The lines of the records that include "déconnexion" should all be copied.

## [RECORDS SHOWN]

----------

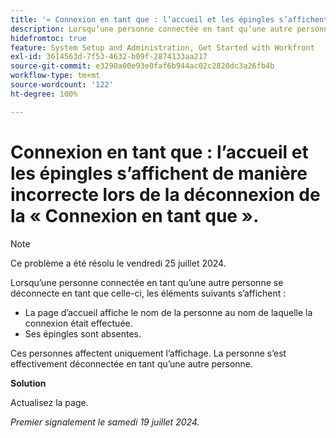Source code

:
 ```yaml
---
title: '« Connexion en tant que : l’accueil et les épingles s’affichent de manière incorrecte lors de la déconnexion de la "Connexion en tant que". »'
description: Lorsqu’une personne connectée en tant qu’une autre personne se déconnecte en tant que celle-ci, les problèmes suivants s’affichent sur son écran d’accueil.
hidefromtoc: true
feature: System Setup and Administration, Get Started with Workfront
exl-id: 3614563d-7f53-4632-b09f-2874133aa217
source-git-commit: e3290a00e93e0faf6b944ac02c2820dc3a26fb4b
workflow-type: tm+mt
source-wordcount: '122'
ht-degree: 100%

---
```


# Connexion en tant que : l’accueil et les épingles s’affichent de manière incorrecte lors de la déconnexion de la « Connexion en tant que ».

>[!NOTE]
>
>Ce problème a été résolu le vendredi 25 juillet 2024.

Lorsqu’une personne connectée en tant qu’une autre personne se déconnecte en tant que celle-ci, les éléments suivants s’affichent :

* La page d’accueil affiche le nom de la personne au nom de laquelle la connexion était effectuée.
* Ses épingles sont absentes.

Ces personnes affectent uniquement l’affichage. La personne s’est effectivement déconnectée en tant qu’une autre personne.

**Solution**

Actualisez la page.

_Premier signalement le samedi 19 juillet 2024._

----------

## [TASK ANSWER]
title: '« Connexion en tant que : l’accueil et les épingles s’affichent de manière incorrecte lors de la déconnexion de la "Connexion en tant que". »'
# Connexion en tant que : l’accueil et les épingles s’affichent de manière incorrecte lors de la déconnexion de la « Connexion en tant que ».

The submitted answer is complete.